Despite the significant increase in the interest rate, the MPC decided to retain other key monetary parameters. The Cash Reserve Ratio (CRR) of Deposit Money Banks (DMBs) remains at 45%, while the liquidity ratio is held steady at 30%. The asymmetric corridor around the MPR is maintained at +100 and -300 basis points.

Cardoso stressed that the primary focus of the MPC is to achieve price stability and curb the rising inflation that has heavily burdened Nigerians. He noted that the inflationary pressure is predominantly fueled by food inflation, exacerbated by high transportation costs, infrastructure deficits, security issues, and exchange rate challenges.

The Economic Backdrop

The recent rate hike occurred amid widespread economic difficulties characterized by soaring commodity prices and an increasing cost of living. The economic strain is largely attributed to the removal of fuel subsidies last year and the floating of the naira, which have pushed the cost of goods and services to historic highs. Despite facing protests and pressure from labor unions, President Bola Tinubu has urged for patience, expressing confidence that the government’s reforms will eventually bear fruit.

In recent months, the CBN has also targeted the operations of cryptocurrency exchanges, including Binance, as part of its strategy to combat the falling value of the naira. While these measures initially led to an appreciation of the currency, the gains have stalled recently.

Addressing the volatility in the foreign exchange market, Cardoso attributed the recent depreciation of the naira against the dollar to “seasonal demand” for the greenback. He said that such volatility is common in any functioning foreign exchange market and reflects the dynamics of demand and supply.

“Members further observe the recent volatility in the foreign exchange market attributing this to seasonal demand—a reflection of the interplay between demand and supply in a functioning market system,” Cardoso said. He reiterated the CBN’s commitment to maintaining a transparent FX market through a willing-buyer, willing-seller model.

Skepticism and Criticism

The CBN’s strategy of continuously hiking interest rates has been met with skepticism from some economists and analysts. Kalu Aja, a financial analyst, questioned the efficacy of this approach saying: “So if inflation gets to 35%, CBN will keep hiking to 30%? The strategy must be dynamic.” 

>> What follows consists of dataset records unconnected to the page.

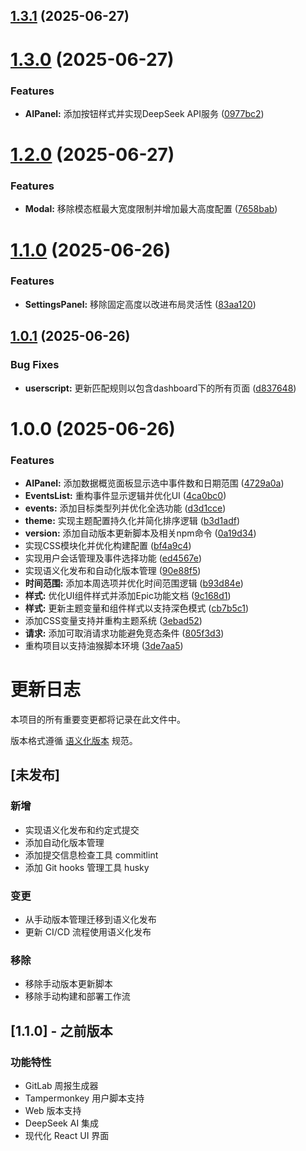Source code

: ## [1.3.1](https://github.com/imzusheng/tm_gitlabWeeklyReport/compare/v1.3.0...v1.3.1) (2025-06-27)

# [1.3.0](https://github.com/imzusheng/tm_gitlabWeeklyReport/compare/v1.2.0...v1.3.0) (2025-06-27)


### Features

* **AIPanel:** 添加按钮样式并实现DeepSeek API服务 ([0977bc2](https://github.com/imzusheng/tm_gitlabWeeklyReport/commit/0977bc284cd4c582397400dce5f7f8a773ddbaca))

# [1.2.0](https://github.com/imzusheng/tm_gitlabWeeklyReport/compare/v1.1.0...v1.2.0) (2025-06-27)


### Features

* **Modal:** 移除模态框最大宽度限制并增加最大高度配置 ([7658bab](https://github.com/imzusheng/tm_gitlabWeeklyReport/commit/7658bab42051f9d58af04cb380ad489e48725515))

# [1.1.0](https://github.com/imzusheng/tm_gitlabWeeklyReport/compare/v1.0.1...v1.1.0) (2025-06-26)


### Features

* **SettingsPanel:** 移除固定高度以改进布局灵活性 ([83aa120](https://github.com/imzusheng/tm_gitlabWeeklyReport/commit/83aa12005f3a98ba41499b944d55a72063c846b6))

## [1.0.1](https://github.com/imzusheng/tm_gitlabWeeklyReport/compare/v1.0.0...v1.0.1) (2025-06-26)


### Bug Fixes

* **userscript:** 更新匹配规则以包含dashboard下的所有页面 ([d837648](https://github.com/imzusheng/tm_gitlabWeeklyReport/commit/d837648c07a15b659a98ef1abd0cba934cc5115a))

# 1.0.0 (2025-06-26)


### Features

* **AIPanel:** 添加数据概览面板显示选中事件数和日期范围 ([4729a0a](https://github.com/imzusheng/tm_gitlabWeeklyReport/commit/4729a0a971541ccf367e0fbfa02639f8f41fc693))
* **EventsList:** 重构事件显示逻辑并优化UI ([4ca0bc0](https://github.com/imzusheng/tm_gitlabWeeklyReport/commit/4ca0bc09b1a6ab7dccbd47cc5acf40dad3933a96))
* **events:** 添加目标类型列并优化全选功能 ([d3d1cce](https://github.com/imzusheng/tm_gitlabWeeklyReport/commit/d3d1cce8e43ae844eee88e3a5380613de0d6370d))
* **theme:** 实现主题配置持久化并简化排序逻辑 ([b3d1adf](https://github.com/imzusheng/tm_gitlabWeeklyReport/commit/b3d1adfb5fce01d31ebe27e60722e070f6ae43c6))
* **version:** 添加自动版本更新脚本及相关npm命令 ([0a19d34](https://github.com/imzusheng/tm_gitlabWeeklyReport/commit/0a19d348413eca40b9cd9458c7fe9545397673a4))
* 实现CSS模块化并优化构建配置 ([bf4a9c4](https://github.com/imzusheng/tm_gitlabWeeklyReport/commit/bf4a9c497b7191c9bee2f4a947d5cfa60f9e5f6b))
* 实现用户会话管理及事件选择功能 ([ed4567e](https://github.com/imzusheng/tm_gitlabWeeklyReport/commit/ed4567e19abfa1451b0cebbe4b6d7f3edeb6d922))
* 实现语义化发布和自动化版本管理 ([90e88f5](https://github.com/imzusheng/tm_gitlabWeeklyReport/commit/90e88f5daf2d1ff9765516d3d12d0f18e2e5b31e))
* **时间范围:** 添加本周选项并优化时间范围逻辑 ([b93d84e](https://github.com/imzusheng/tm_gitlabWeeklyReport/commit/b93d84e35058b4212c533688737993f260ac4c9c))
* **样式:** 优化UI组件样式并添加Epic功能文档 ([9c168d1](https://github.com/imzusheng/tm_gitlabWeeklyReport/commit/9c168d161f1f853a07c729178caa217c08da5931))
* **样式:** 更新主题变量和组件样式以支持深色模式 ([cb7b5c1](https://github.com/imzusheng/tm_gitlabWeeklyReport/commit/cb7b5c17a280dabb781bd87e692fdd3c1c066575))
* 添加CSS变量支持并重构主题系统 ([3ebad52](https://github.com/imzusheng/tm_gitlabWeeklyReport/commit/3ebad525e0f015383d30eaf7bf613e61dfbe1967))
* **请求:** 添加可取消请求功能避免竞态条件 ([805f3d3](https://github.com/imzusheng/tm_gitlabWeeklyReport/commit/805f3d33085761784fdaedf2e4bfd6084f18a77d))
* 重构项目以支持油猴脚本环境 ([3de7aa5](https://github.com/imzusheng/tm_gitlabWeeklyReport/commit/3de7aa5f5b7495677d6c8b1bf4412a713836cca2))

# 更新日志

本项目的所有重要变更都将记录在此文件中。

版本格式遵循 [语义化版本](https://semver.org/lang/zh-CN/) 规范。

## [未发布]

### 新增
- 实现语义化发布和约定式提交
- 添加自动化版本管理
- 添加提交信息检查工具 commitlint
- 添加 Git hooks 管理工具 husky

### 变更
- 从手动版本管理迁移到语义化发布
- 更新 CI/CD 流程使用语义化发布

### 移除
- 移除手动版本更新脚本
- 移除手动构建和部署工作流

## [1.1.0] - 之前版本

### 功能特性
- GitLab 周报生成器
- Tampermonkey 用户脚本支持
- Web 版本支持
- DeepSeek AI 集成
- 现代化 React UI 界面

Aja pointed out that the inflation problem is rooted in supply-side and structural issues, which interest rate hikes alone cannot resolve.

Analysts argue that while the CBN’s focus on fighting inflation is understandable, the underlying issues such as insecurity, infrastructure deficits, and economic policies need to be addressed comprehensively.

“CBN has chosen to fight inflation. I can’t fault them; it is in their handbook. Let the Federal government fight bandits to bring down the prices of food,” Aja noted.

Future Outlook

There is a prevailing sentiment among analysts that the CBN might continue to hike rates in the future. However, many believe that without addressing the fundamental issues stoking inflation, these rate hikes will not achieve the desired result. 

The consensus is that Nigeria’s inflation challenge is supply-side and structural, necessitating a multifaceted approach that goes beyond monetary policy adjustments.